Overview
OCR (Optical Character Recognition) engines extract text from images or text blocks. BallonTranslator supports multiple OCR engines for different languages and use cases.
OCRBase Class
Base class for all OCR modules.
Import
from modules.ocr.base import OCRBase, OCR, register_OCR
Class Definition
class OCRBase(BaseModule):
"""
Base class for OCR modules.
Supports two modes:
1. Full image OCR: Returns text string
2. Block-based OCR: Extracts text from TextBlock regions
"""
_preprocess_hooks = OrderedDict()
_postprocess_hooks = OrderedDict()
_line_only = False # Whether OCR only handles single lines
Methods
run_ocr
Run OCR on an image or list of text blocks.Parameters:
img (np.ndarray): Input image (RGB or RGBA)
blk_list (List[TextBlock] | TextBlock | None): Text blocks to OCR
*args, **kwargs: Additional arguments
Returns:
- If
blk_list is None: Returns extracted text as string
- If
blk_list is provided: Returns list of TextBlocks with text attribute set
ocr = OCR['manga_ocr']()
# Full image OCR
text = ocr.run_ocr(img)
# Block-based OCR
blocks_with_text = ocr.run_ocr(img, text_blocks)

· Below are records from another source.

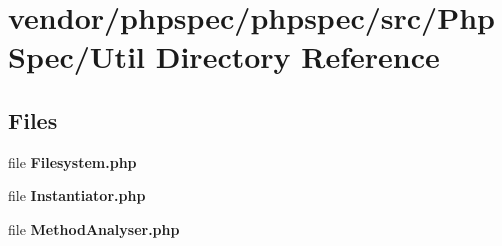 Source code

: \section{vendor/phpspec/phpspec/src/\+Php\+Spec/\+Util Directory Reference}
\label{dir_f38962a0a8944f40ae7120767ff0a45b}
\subsection*{Files}
\begin{DoxyCompactItemize}
\item 
file {\bf Filesystem.\+php}
\item 
file {\bf Instantiator.\+php}
\item 
file {\bf Method\+Analyser.\+php}
\end{DoxyCompactItemize}
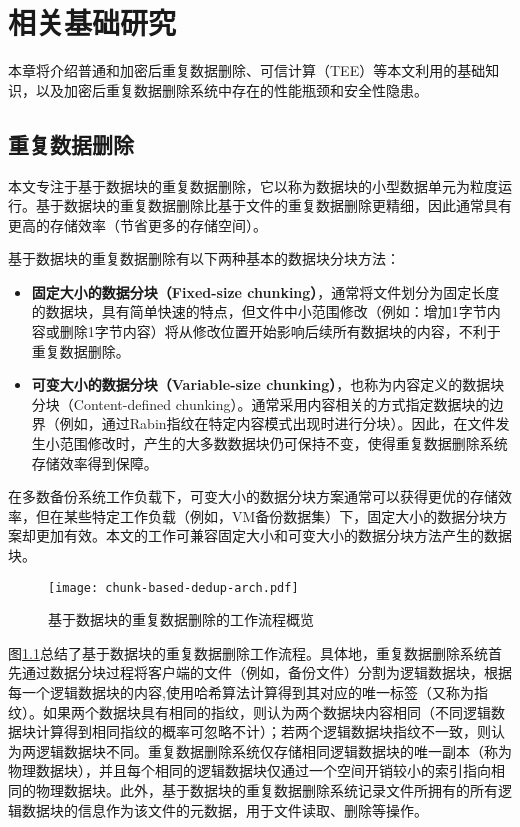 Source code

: \chapter{相关基础研究}
\label{chapter:background}

本章将介绍普通和加密后重复数据删除、可信计算（TEE）等本文利用的基础知识，以及加密后重复数据删除系统中存在的性能瓶颈和安全性隐患。

\section{重复数据删除}
\label{sec:background-deduplication}

本文专注于基于数据块的重复数据删除，它以称为数据块的小型数据单元为粒度运行。基于数据块的重复数据删除比基于文件的重复数据删除更精细，因此通常具有更高的存储效率（节省更多的存储空间）。

基于数据块的重复数据删除有以下两种基本的数据块分块方法：

\begin{itemize}
    \item \textbf{固定大小的数据分块（Fixed-size chunking）}，通常将文件划分为固定长度的数据块，具有简单快速的特点，但文件中小范围修改（例如：增加1字节内容或删除1字节内容）将从修改位置开始影响后续所有数据块的内容，不利于重复数据删除。
    \item \textbf{可变大小的数据分块（Variable-size chunking）}，也称为内容定义的数据块分块（Content-defined chunking）。通常采用内容相关的方式指定数据块的边界（例如，通过Rabin指纹\cite{rabin1981fingerprinting}在特定内容模式出现时进行分块）。因此，在文件发生小范围修改时，产生的大多数数据块仍可保持不变，使得重复数据删除系统存储效率得到保障。
\end{itemize}

在多数备份系统工作负载\cite{zhu2008avoiding,lillibridge2009sparse}下，可变大小的数据分块方案通常可以获得更优的存储效率，但在某些特定工作负载（例如，VM备份数据集\cite{jin2009effectiveness}）下，固定大小的数据分块方案却更加有效。本文的工作可兼容固定大小和可变大小的数据分块方法产生的数据块。

\begin{figure}[!htb]
    \small
    \centering
    \texttt{[image: chunk-based-dedup-arch.pdf]}
    \caption{基于数据块的重复数据删除的工作流程概览} 
    \label{fig:chunk-based-dedup-flow}
\end{figure}

图\ref{fig:chunk-based-dedup-flow}总结了基于数据块的重复数据删除工作流程。具体地，重复数据删除系统首先通过数据分块过程将客户端的文件（例如，备份文件）分割为逻辑数据块，根据每一个逻辑数据块的内容,使用哈希算法计算得到其对应的唯一标签（又称为指纹）。如果两个数据块具有相同的指纹，则认为两个数据块内容相同（不同逻辑数据块计算得到相同指纹的概率可忽略不计\cite{black2006compare}）；若两个逻辑数据块指纹不一致，则认为两逻辑数据块不同。重复数据删除系统仅存储相同逻辑数据块的唯一副本（称为物理数据块），并且每个相同的逻辑数据块仅通过一个空间开销较小的索引指向相同的物理数据块。此外，基于数据块的重复数据删除系统记录文件所拥有的所有逻辑数据块的信息作为该文件的元数据，用于文件读取、删除等操作。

for blk in blocks_with_text:
print(f"Text: {blk.text}")
The run_ocr method automatically:
- Loads the model if not already loaded
- Converts RGBA images to RGB
- Runs postprocessing hooks
_ocr_blk_list (Override Required)
Internal method to OCR a list of text blocks. Must be implemented by subclasses.Parameters:
img (np.ndarray): Input image
blk_list (List[TextBlock]): Text blocks
*args, **kwargs: Additional arguments
Side Effects:
- Sets
blk.text attribute on each TextBlock
def _ocr_blk_list(self, img: np.ndarray, blk_list: List[TextBlock], *args, **kwargs):
im_h, im_w = img.shape[:2]
for blk in blk_list:
x1, y1, x2, y2 = blk.xyxy
if 0 <= x1 < x2 <= im_w and 0 <= y1 < y2 <= im_h:
region = img[y1:y2, x1:x2]
blk.text = self.recognize(region)
else:
blk.text = ""
ocr_img (Override Required)
OCR a full image. Must be implemented by subclasses.Parameters:
img (np.ndarray): Input image
Returns: str - Extracted textdef ocr_img(self, img: np.ndarray) -> str:
result = self.model(img)
return result.text
Properties
OCR engine name from registry. Automatically set during initialization.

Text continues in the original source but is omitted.